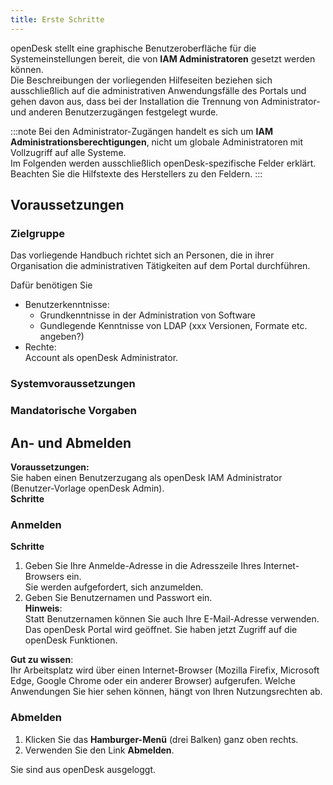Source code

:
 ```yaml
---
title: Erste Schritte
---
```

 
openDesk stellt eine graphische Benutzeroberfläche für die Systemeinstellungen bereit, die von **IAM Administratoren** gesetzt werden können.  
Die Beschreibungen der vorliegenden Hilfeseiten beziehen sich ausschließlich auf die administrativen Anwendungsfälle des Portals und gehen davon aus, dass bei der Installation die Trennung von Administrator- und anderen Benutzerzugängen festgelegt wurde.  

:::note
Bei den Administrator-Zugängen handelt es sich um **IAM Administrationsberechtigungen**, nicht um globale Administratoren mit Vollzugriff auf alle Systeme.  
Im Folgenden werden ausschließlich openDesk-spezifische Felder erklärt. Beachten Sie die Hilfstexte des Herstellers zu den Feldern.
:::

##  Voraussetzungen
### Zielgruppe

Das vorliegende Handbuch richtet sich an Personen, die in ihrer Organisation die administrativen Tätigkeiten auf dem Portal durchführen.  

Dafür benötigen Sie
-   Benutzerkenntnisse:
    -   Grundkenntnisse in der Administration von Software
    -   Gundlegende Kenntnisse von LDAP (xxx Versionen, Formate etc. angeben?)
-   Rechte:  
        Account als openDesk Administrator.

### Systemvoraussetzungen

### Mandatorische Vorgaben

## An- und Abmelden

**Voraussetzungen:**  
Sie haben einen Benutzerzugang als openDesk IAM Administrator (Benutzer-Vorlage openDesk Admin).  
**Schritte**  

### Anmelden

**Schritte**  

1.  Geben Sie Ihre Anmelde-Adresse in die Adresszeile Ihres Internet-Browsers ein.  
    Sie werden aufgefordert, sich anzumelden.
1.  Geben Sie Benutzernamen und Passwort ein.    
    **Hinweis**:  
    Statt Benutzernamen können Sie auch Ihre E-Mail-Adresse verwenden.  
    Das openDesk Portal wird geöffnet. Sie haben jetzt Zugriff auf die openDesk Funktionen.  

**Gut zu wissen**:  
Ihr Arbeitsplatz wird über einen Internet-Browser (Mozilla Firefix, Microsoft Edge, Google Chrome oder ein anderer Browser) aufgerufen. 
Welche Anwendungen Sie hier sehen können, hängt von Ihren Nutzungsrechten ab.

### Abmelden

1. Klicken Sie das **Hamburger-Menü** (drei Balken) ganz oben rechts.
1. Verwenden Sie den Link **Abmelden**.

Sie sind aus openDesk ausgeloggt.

-------------------------

### What you are asked to do
Repeat the material above exactly; pictures do not belong in the copy.

### Written solution
Source code

:
 ```yaml
---
title: Erste Schritte
---
```

 
openDesk stellt eine graphische Benutzeroberfläche für die Systemeinstellungen bereit, die von **IAM Administratoren** gesetzt werden können.  
Die Beschreibungen der vorliegenden Hilfeseiten beziehen sich ausschließlich auf die administrativen Anwendungsfälle des Portals und gehen davon aus, dass bei der Installation die Trennung von Administrator- und anderen Benutzerzugängen festgelegt wurde.  

:::note
Bei den Administrator-Zugängen handelt es sich um **IAM Administrationsberechtigungen**, nicht um globale Administratoren mit Vollzugriff auf alle Systeme.  
Im Folgenden werden ausschließlich openDesk-spezifische Felder erklärt. Beachten Sie die Hilfstexte des Herstellers zu den Feldern.
:::

##  Voraussetzungen
### Zielgruppe

Das vorliegende Handbuch richtet sich an Personen, die in ihrer Organisation die administrativen Tätigkeiten auf dem Portal durchführen.  

Dafür benötigen Sie
-   Benutzerkenntnisse:
    -   Grundkenntnisse in der Administration von Software
    -   Gundlegende Kenntnisse von LDAP (xxx Versionen, Formate etc. angeben?)
-   Rechte:  
        Account als openDesk Administrator.

### Systemvoraussetzungen

### Mandatorische Vorgaben

## An- und Abmelden

**Voraussetzungen:**  
Sie haben einen Benutzerzugang als openDesk IAM Administrator (Benutzer-Vorlage openDesk Admin).  
**Schritte**  

### Anmelden

**Schritte**  

1.  Geben Sie Ihre Anmelde-Adresse in die Adresszeile Ihres Internet-Browsers ein.  
    Sie werden aufgefordert, sich anzumelden.
1.  Geben Sie Benutzernamen und Passwort ein.    
    **Hinweis**:  
    Statt Benutzernamen können Sie auch Ihre E-Mail-Adresse verwenden.  
    Das openDesk Portal wird geöffnet. Sie haben jetzt Zugriff auf die openDesk Funktionen.  

**Gut zu wissen**:  
Ihr Arbeitsplatz wird über einen Internet-Browser (Mozilla Firefix, Microsoft Edge, Google Chrome oder ein anderer Browser) aufgerufen. 
Welche Anwendungen Sie hier sehen können, hängt von Ihren Nutzungsrechten ab.

### Abmelden

1. Klicken Sie das **Hamburger-Menü** (drei Balken) ganz oben rechts.
1. Verwenden Sie den Link **Abmelden**.

Sie sind aus openDesk ausgeloggt.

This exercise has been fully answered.